Além disso, o juiz Paulo César entendeu ser justificável a veiculação e a abordagem do assunto nos meios de comunicação de massa, já que uma das vítimas fatais da tragédia era pessoa bastante conhecida. “Nesse sentido, em razão da posição social ocupada pelo cartunista, o direito de informação sobre a sua vida deve ser analisado sob um viés mais estrito, quando observado conjuntamente com o direito fundamental da liberdade de informação, somado, ainda, à configuração do interesse público. Diante das circunstâncias, o direito da parte autora também sofre certa mitigação, justamente, em razão de ter praticado crime em face de pessoa reconhecidamente célebre”.

Assassinato de Glauco

Em 2010, o assassinato do cartunista Glauco Vilas Boas e do filho dele, Raoni Vila Boas, ganhou repercussão nacional. Cadu, confessou ter praticado o duplo homícidio no sítio da vítima, na cidade de Osasco, em São Paulo. Na época, o acusado frequentava uma igreja de doutrina religiosa baseada no Santo Daime, fundada pelo próprio cartunista. Segundo os autos do processo, no dia do crime Cadu estava sob efeito de maconha e haxixe.

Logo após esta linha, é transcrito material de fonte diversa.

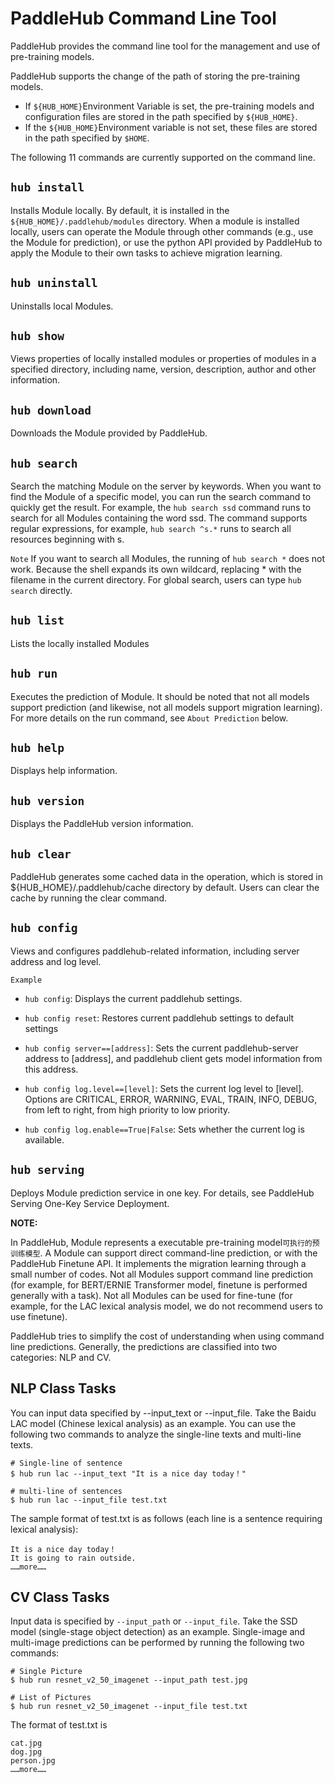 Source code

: # PaddleHub Command Line Tool

PaddleHub provides the command line tool for the management and use of pre-training models.

PaddleHub supports the change of the path of storing the pre-training models.

* If `${HUB_HOME}`Environment Variable is set, the pre-training models and configuration files are stored in the path specified by `${HUB_HOME}`.
* If the `${HUB_HOME}`Environment variable is not set, these files are stored in the path specified by `$HOME`.

The following 11 commands are currently supported on the command line.

## `hub install`

Installs Module locally. By default, it is installed in the `${HUB_HOME}/.paddlehub/modules` directory. When a module is installed locally, users can operate the Module through other commands (e.g., use the Module for prediction), or use the python API provided by PaddleHub to apply the Module to their own tasks to achieve migration learning.

## `hub uninstall`

Uninstalls local Modules.

## `hub show`

Views properties of locally installed modules or properties of modules in a specified directory, including name, version, description, author and other information.

## `hub download`

Downloads the Module provided by PaddleHub.

## `hub search`

Search the matching Module on the server by keywords. When you want to find the Module of a specific model, you can run the search command to quickly get the result. For example, the `hub search ssd` command runs to search for all Modules containing the word ssd. The command supports regular expressions, for example, `hub search ^s.*` runs to search all resources beginning with s.

`Note` If you want to search all Modules, the running of `hub search *` does not work. Because the shell expands its own wildcard, replacing \* with the filename in the current directory. For global search, users can type `hub search` directly.

## `hub list`

Lists the locally installed Modules

## `hub run`

Executes the prediction of Module. It should be noted that not all models support prediction (and likewise, not all models support migration learning). For more details on the run command, see `About Prediction` below.

## `hub help`

Displays help information.

## `hub version`

Displays the PaddleHub version information.

## `hub clear`

PaddleHub generates some cached data in the operation, which is stored in ${HUB\_HOME}/.paddlehub/cache directory by default. Users can clear the cache by running the clear command.

## `hub config`

Views and configures paddlehub-related information, including server address and log level.

`Example`

* `hub config`: Displays the current paddlehub settings.

* `hub config reset`: Restores current paddlehub settings to default settings

* `hub config server==[address]`: Sets the current paddlehub-server address to \[address], and paddlehub client gets model information from this address.

* `hub config log.level==[level]`: Sets the current log level to \[level]. Options are CRITICAL, ERROR, WARNING, EVAL, TRAIN, INFO, DEBUG, from left to right, from high priority to low priority.

* `hub config log.enable==True|False`: Sets whether the current log is available.

## `hub serving`

Deploys Module prediction service in one key. For details, see PaddleHub Serving One-Key Service Deployment.

**NOTE:**

In PaddleHub, Module represents a executable pre-training model`可执行的预训练模型`. A Module can support direct command-line prediction, or with the PaddleHub Finetune API. It implements the migration learning through a small number of codes. Not all Modules support command line prediction (for example, for BERT/ERNIE Transformer model, finetune is performed generally with a task). Not all Modules can be used for fine-tune (for example, for the LAC lexical analysis model, we do not recommend users to use finetune).

PaddleHub tries to simplify the cost of understanding when using command line predictions. Generally, the predictions are classified into two categories: NLP and CV.

## NLP Class Tasks

You can input data specified by --input\_text or --input\_file. Take the Baidu LAC model (Chinese lexical analysis) as an example. You can use the following two commands to analyze the single-line texts and multi-line texts.

```shell
# Single-line of sentence
$ hub run lac --input_text "It is a nice day today！"
```

```shell
# multi-line of sentences
$ hub run lac --input_file test.txt
```

The sample format of test.txt is as follows (each line is a sentence requiring lexical analysis):

```
It is a nice day today！
It is going to rain outside.
……more……
```

## CV Class Tasks

Input data is specified by `--input_path` or `--input_file`. Take the SSD model (single-stage object detection) as an example. Single-image and multi-image predictions can be performed by running the following two commands:

```shell
# Single Picture
$ hub run resnet_v2_50_imagenet --input_path test.jpg
```

```shell
# List of Pictures
$ hub run resnet_v2_50_imagenet --input_file test.txt
```

The format of test.txt is

```
cat.jpg
dog.jpg
person.jpg
……more……
```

Após confessar o crime, Cadu chegou a ficar preso no presídio de Catanduvas, no Paraná, mas foi diagnosticado com esquizofrenia e transferido para uma unidade de saúde de Curitiba. A Justiça então o considerou inimputável, ou seja, incapaz de responder criminalmente pelos seus atos. Depois disso, a família do acusado, que mora em Goiânia, conseguiu transferi-lo para uma clínica da capital.

Em agosto do ano passado, a juíza Telma Aparecida Alves, da 4ª Vara de Execuções Penais, decidiu que o assassino confesso do duplo homicídio poderia receber alta da clínica psiquiátrica onde estava internado em Goiânia. No entanto, deveria continuar tendo acompanhando psiquiátrico.

Prisão em Goiânia

Nesta segunda-feira (3/9), Cadu foi preso junto com Ricardo Pimenta Júnior, em Goiânia, pelo latrocínio de Mateus Morais Pinheiro, de 21 anos, pela tentativa de latrocínio de Marcos Vinícius Lemes D’Abadia, de 28, e assalto a mão armada a uma farmácia. Os suspeitos estavam em dois carros roubados. Um dos automóveis pertencia à vítima de latrocínio.

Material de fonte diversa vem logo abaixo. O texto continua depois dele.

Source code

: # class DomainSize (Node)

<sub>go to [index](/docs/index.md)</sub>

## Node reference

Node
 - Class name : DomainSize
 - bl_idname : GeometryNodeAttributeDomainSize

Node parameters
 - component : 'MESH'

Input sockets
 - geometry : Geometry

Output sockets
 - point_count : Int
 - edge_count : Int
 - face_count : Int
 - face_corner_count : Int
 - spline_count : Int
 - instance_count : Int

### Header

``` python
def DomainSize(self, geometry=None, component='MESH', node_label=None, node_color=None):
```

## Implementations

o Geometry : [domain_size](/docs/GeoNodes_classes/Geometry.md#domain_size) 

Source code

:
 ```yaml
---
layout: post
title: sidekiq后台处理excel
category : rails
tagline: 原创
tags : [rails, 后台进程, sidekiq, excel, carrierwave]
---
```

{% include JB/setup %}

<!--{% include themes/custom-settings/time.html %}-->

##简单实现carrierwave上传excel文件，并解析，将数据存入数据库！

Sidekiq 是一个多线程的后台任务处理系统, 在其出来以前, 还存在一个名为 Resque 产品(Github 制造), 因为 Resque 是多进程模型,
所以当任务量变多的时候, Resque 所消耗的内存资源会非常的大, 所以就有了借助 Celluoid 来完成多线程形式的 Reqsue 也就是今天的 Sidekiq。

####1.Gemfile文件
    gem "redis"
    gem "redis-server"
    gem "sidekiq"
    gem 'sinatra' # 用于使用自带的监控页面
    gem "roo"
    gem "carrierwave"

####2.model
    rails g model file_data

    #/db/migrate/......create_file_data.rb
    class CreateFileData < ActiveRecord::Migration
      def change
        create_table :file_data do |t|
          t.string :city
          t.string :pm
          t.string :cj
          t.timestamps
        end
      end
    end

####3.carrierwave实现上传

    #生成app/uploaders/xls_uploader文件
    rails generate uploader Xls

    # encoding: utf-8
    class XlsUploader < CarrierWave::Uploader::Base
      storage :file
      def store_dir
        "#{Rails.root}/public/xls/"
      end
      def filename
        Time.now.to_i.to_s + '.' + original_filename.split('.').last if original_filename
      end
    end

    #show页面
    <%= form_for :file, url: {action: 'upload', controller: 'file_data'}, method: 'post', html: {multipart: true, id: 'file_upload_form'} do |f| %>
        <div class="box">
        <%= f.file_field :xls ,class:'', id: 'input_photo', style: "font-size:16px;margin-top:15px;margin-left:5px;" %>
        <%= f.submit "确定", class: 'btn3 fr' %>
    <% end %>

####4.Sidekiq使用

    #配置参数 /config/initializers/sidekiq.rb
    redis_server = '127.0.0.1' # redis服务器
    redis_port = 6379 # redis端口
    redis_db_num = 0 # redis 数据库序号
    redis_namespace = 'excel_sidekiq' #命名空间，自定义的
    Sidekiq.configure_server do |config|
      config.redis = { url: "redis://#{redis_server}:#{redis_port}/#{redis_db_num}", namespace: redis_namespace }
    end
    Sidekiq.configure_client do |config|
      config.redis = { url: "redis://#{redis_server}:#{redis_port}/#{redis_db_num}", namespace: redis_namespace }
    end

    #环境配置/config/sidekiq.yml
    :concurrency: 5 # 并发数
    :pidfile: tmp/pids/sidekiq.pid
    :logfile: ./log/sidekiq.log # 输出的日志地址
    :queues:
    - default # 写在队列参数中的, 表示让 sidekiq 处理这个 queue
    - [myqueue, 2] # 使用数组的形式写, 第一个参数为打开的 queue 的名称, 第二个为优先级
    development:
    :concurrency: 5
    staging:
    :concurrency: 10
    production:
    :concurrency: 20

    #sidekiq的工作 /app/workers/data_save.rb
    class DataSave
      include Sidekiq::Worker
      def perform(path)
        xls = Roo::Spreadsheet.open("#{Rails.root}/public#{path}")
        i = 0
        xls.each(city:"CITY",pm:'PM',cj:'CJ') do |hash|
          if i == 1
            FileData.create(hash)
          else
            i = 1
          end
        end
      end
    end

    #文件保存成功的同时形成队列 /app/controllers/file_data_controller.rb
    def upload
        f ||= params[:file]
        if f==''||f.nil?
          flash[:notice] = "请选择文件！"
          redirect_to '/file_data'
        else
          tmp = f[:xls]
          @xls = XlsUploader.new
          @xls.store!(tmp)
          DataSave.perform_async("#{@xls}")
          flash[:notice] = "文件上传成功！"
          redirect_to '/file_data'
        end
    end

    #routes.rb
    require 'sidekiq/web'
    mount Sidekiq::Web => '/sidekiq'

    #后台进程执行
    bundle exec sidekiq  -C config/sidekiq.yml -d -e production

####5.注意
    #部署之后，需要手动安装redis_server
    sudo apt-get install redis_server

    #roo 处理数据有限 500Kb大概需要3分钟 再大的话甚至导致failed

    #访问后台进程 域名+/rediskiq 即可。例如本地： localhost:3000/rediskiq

A polícia identificou os dois suspeitos após um delegado flagrar os veículos em atitude suspeita. De acordo com informações da Delegacia de Investigações de Homicídios (DIH), houve perseguição e troca de tiros. Ricardo se entregou e Cadu, mesmo ferido, conseguiu fugir. A polícia conseguiu prendê-lo durante tentativa de assalto a uma farmácia, logo depois da perseguição.

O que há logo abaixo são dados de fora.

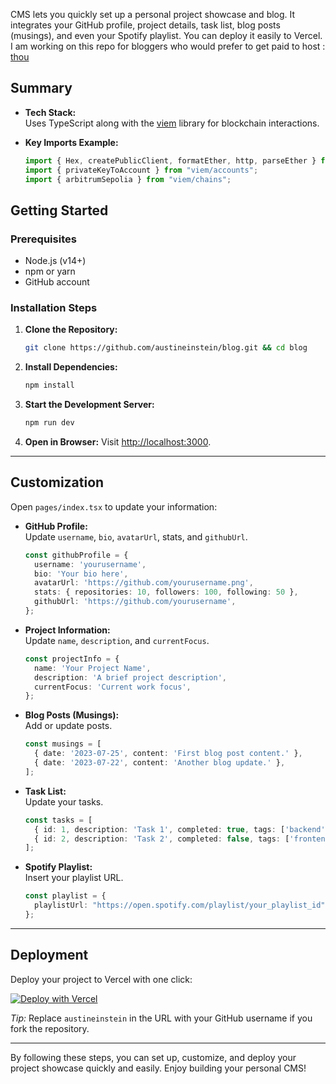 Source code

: CMS lets you quickly set up a personal project showcase and blog. It integrates your GitHub profile, project details, task list, blog posts (musings), and even your Spotify playlist. You can deploy it easily to Vercel. I am working on this repo for bloggers who would prefer to get paid to host : [thou](https://github.com/FanCradle/thou.git)

## Summary

- **Tech Stack:**  
  Uses TypeScript along with the [viem](https://github.com/wagmi-dev/viem) library for blockchain interactions.
  
- **Key Imports Example:**

  ```typescript
  import { Hex, createPublicClient, formatEther, http, parseEther } from "viem";
  import { privateKeyToAccount } from "viem/accounts";
  import { arbitrumSepolia } from "viem/chains";
  ```

## Getting Started

### Prerequisites

- Node.js (v14+)
- npm or yarn
- GitHub account

### Installation Steps

1. **Clone the Repository:**
   ```bash
   git clone https://github.com/austineinstein/blog.git && cd blog
   ```

2. **Install Dependencies:**
   ```bash
   npm install
   ```

3. **Start the Development Server:**
   ```bash
   npm run dev
   ```

4. **Open in Browser:**
   Visit [http://localhost:3000](http://localhost:3000).

---

## Customization

Open `pages/index.tsx` to update your information:

- **GitHub Profile:**  
  Update `username`, `bio`, `avatarUrl`, stats, and `githubUrl`.
  
  ```typescript
  const githubProfile = {
    username: 'yourusername',
    bio: 'Your bio here',
    avatarUrl: 'https://github.com/yourusername.png',
    stats: { repositories: 10, followers: 100, following: 50 },
    githubUrl: 'https://github.com/yourusername',
  };
  ```

- **Project Information:**  
  Update `name`, `description`, and `currentFocus`.

  ```typescript
  const projectInfo = {
    name: 'Your Project Name',
    description: 'A brief project description',
    currentFocus: 'Current work focus',
  };
  ```

- **Blog Posts (Musings):**  
  Add or update posts.

  ```typescript
  const musings = [
    { date: '2023-07-25', content: 'First blog post content.' },
    { date: '2023-07-22', content: 'Another blog update.' },
  ];
  ```

- **Task List:**  
  Update your tasks.

  ```typescript
  const tasks = [
    { id: 1, description: 'Task 1', completed: true, tags: ['backend'] },
    { id: 2, description: 'Task 2', completed: false, tags: ['frontend'] },
  ];
  ```

- **Spotify Playlist:**  
  Insert your playlist URL.

  ```typescript
  const playlist = {
    playlistUrl: "https://open.spotify.com/playlist/your_playlist_id"
  };
  ```

---

## Deployment

Deploy your project to Vercel with one click:

[![Deploy with Vercel](https://vercel.com/button)](https://vercel.com/import/project?template=https://github.com/austineinstein/blog)

*Tip:* Replace `austineinstein` in the URL with your GitHub username if you fork the repository.

---

By following these steps, you can set up, customize, and deploy your project showcase quickly and easily. Enjoy building your personal CMS!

A PM informou que há a suspeita de que o segundo automóvel roubado, um Honda City, seja o mesmo utilizado durante tentativa de latrocínio de Marcos D’Abadia. O crime ocorreu na última quinta-feira (28), no setor Bueno, e o profissional segue em estado grave.

Nesta terça-feira, o delegado responsável pelo caso, Thiago Damaceno, afirmou que a dupla pode integrar uma organização criminosa especializada em roubos de veículos que atua em Goiânia.